Greenfield-Sanders was born in 1952, in Miami Beach, Florida, to musician and teacher Ruth W. Greenfield and lawyer Arnold Merrin Greenfield.[failed verification] He graduated from Ransom Everglades School and received a BA in art history from Columbia University in 1974 and a MFA in film in 1977 from the American Film Institute (A.F.I). While Columbia in the 1970's had no undergraduate film program, Greenfield-Sanders managed to talk his way into classes at the graduate film school and received academic credit for them. Through his friend underground actress and singer Tally Brown he befriended filmmaker Jack Smith and assisted Smith on projects. His early interest in Alfred Hitchcock was deepened after taking Andrew Sarris's Hitchcock class at Columbia and after graduation he worked as the projectionist for Donald Spoto's Hitchcock class at The New School for Social Research.
Greenfield-Sanders has photographed well-known figures. The USPS George H.W. Bush "Forever" stamp is based on Greenfield-Sanders' portrait of the former President. 700 of his art world portraits are in the collections of The Museum of Modern Art and The Museum of Fine Arts, Houston. He was on the masthead, as a contributing photographer, of Vanity Fair from 1990 to 2017. He also contributed photos to Barron's and the SoHo Weekly News.

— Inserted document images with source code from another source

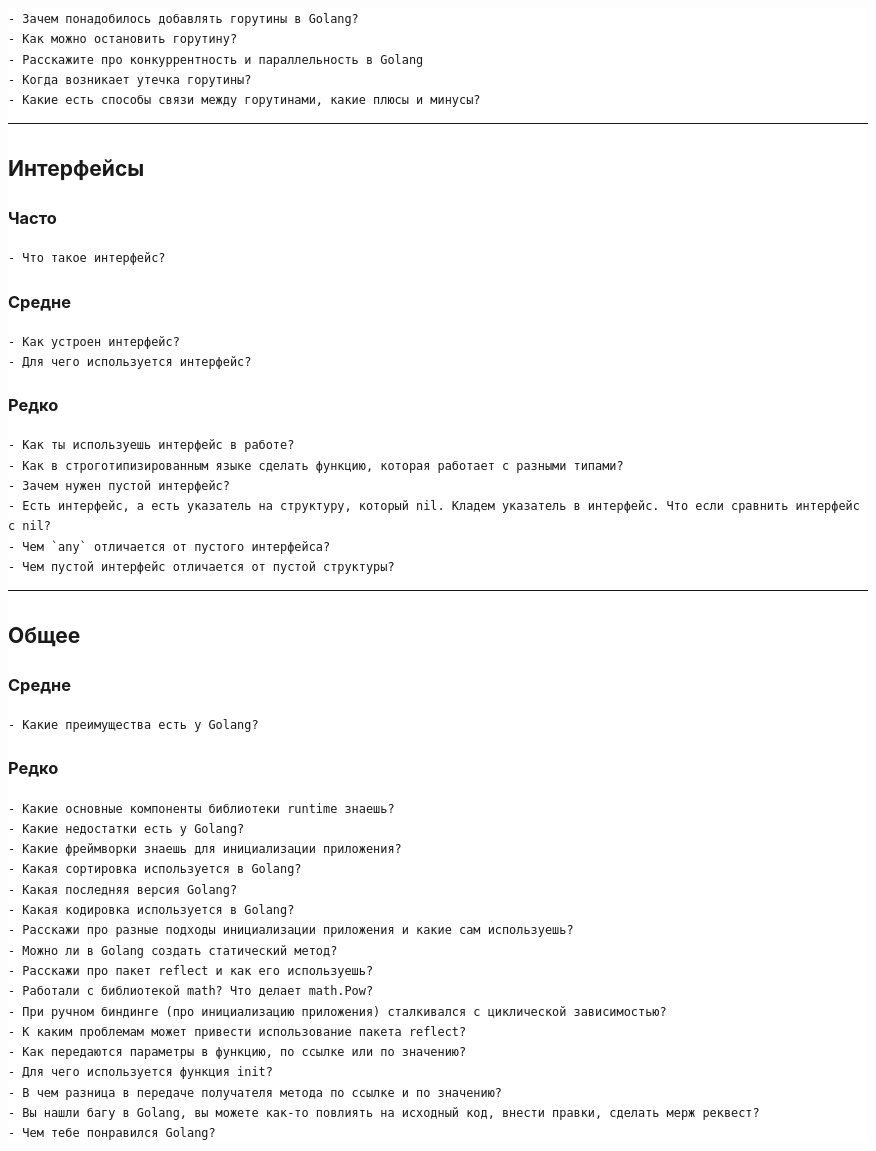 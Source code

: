     - Зачем понадобилось добавлять горутины в Golang?
    - Как можно остановить горутину?
    - Расскажите про конкуррентность и параллельность в Golang
    - Когда возникает утечка горутины?
    - Какие есть способы связи между горутинами, какие плюсы и минусы?

---

<a name="-19"></a>
## Интерфейсы

<a name="-20"></a>
### Часто

    - Что такое интерфейс?

<a name="-21"></a>
### Средне

    - Как устроен интерфейс?
    - Для чего используется интерфейс?

<a name="-22"></a>
### Редко

    - Как ты используешь интерфейс в работе?
    - Как в строготипизированным языке сделать функцию, которая работает с разными типами?
    - Зачем нужен пустой интерфейс?
    - Есть интерфейс, а есть указатель на структуру, который nil. Кладем указатель в интерфейс. Что если сравнить интерфейс с nil?
    - Чем `any` отличается от пустого интерфейса?
    - Чем пустой интерфейс отличается от пустой структуры?

---

<a name="-23"></a>
## Общее

<a name="-24"></a>
### Средне

    - Какие преимущества есть у Golang?

<a name="-25"></a>
### Редко

    - Какие основные компоненты библиотеки runtime знаешь?
    - Какие недостатки есть у Golang?
    - Какие фреймворки знаешь для инициализации приложения?
    - Какая сортировка используется в Golang?
    - Какая последняя версия Golang?
    - Какая кодировка используется в Golang?
    - Расскажи про разные подходы инициализации приложения и какие сам используешь?
    - Можно ли в Golang создать статический метод?
    - Расскажи про пакет reflect и как его используешь?
    - Работали с библиотекой math? Что делает math.Pow?
    - При ручном биндинге (про инициализацию приложения) сталкивался с циклической зависимостью?
    - К каким проблемам может привести использование пакета reflect?
    - Как передаются параметры в функцию, по ссылке или по значению?
    - Для чего используется функция init?
    - В чем разница в передаче получателя метода по ссылке и по значению?
    - Вы нашли багу в Golang, вы можете как-то повлиять на исходный код, внести правки, сделать мерж реквест?
    - Чем тебе понравился Golang?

Greenfield-Sanders was initially interested in filmmaking, pursuing a degree at the American Film Institute in Los Angeles, where he also took portraits for the school's archive of visiting directors, actors and film stars. "Because of AFI, I got tips from celebrities as well as access to them," he says. Alfred Hitchcock once remarked, "Young man, your lights are all wrong," while Bette Davis criticized him harshly for "shooting from below", according to a Photofocus.com article. Admitting to Davis that he was eager to learn more about portraiture, she invited him to drive her around Hollywood for a week in exchange for her thoughts on photography. Greenfield-Sanders credits Davis with alerting him to the work of George Hurrell and the art of large-format cameras.
Greenfield-Sanders makes large-format portraiture. He began his career in 1978 using a vintage 1905 Fulmer & Schwing view camera with 11"x14" Ektapan black and white film. He made contact prints from the large-format negatives. Today, with that film discontinued, he shoots with a 1930s Deardorff studio camera on 8"x10" Kodak color negative. He shoots only a handful of frames.
His work has been exhibited in the United States at The National Portrait Gallery, The Newseum, Brooklyn Museum, High Museum of Art, The Museum of Fine Arts, Houston, The San Antonio Museum of Art, and The Annenberg Space for Photography.
His first documentary film, Lou Reed: Rock and Roll Heart, about the musician Lou Reed, won the 1999 Grammy Award for Best Long Form Music Video. The film premiered in the U.S. at the Sundance Film Festival and in Europe at the Berlin Film Festival. It aired on the American Masters series on PBS.
Greenfield-Sanders exhibited "Thinking XXX", a series of clothed and nude portraits of porn stars, at the Mary Boone Gallery from October 30 to December 18, 2004. During the photo shoots for the exhibition, he directed an HBO documentary, also called Thinking XXX, about the adult stars. His son-in-law Sebastian Blanck worked with him on Thinking XXX as a composer. On October 15, 2004, Greenfield-Sanders was profiled on 60 Minutes. About the XXX project, art critic David Rimanelli in Artforum stated: "Timothy Greenfield-Sanders, the tremendously successful photographer of presidents, Supreme Court justices, movie and music stars, famous writers, and the full panoply of artists, dealers, and critics who constitute the art world, has turned his large-format 8 x 10 Deardorff camera on the parallel universe of pornographic stardom."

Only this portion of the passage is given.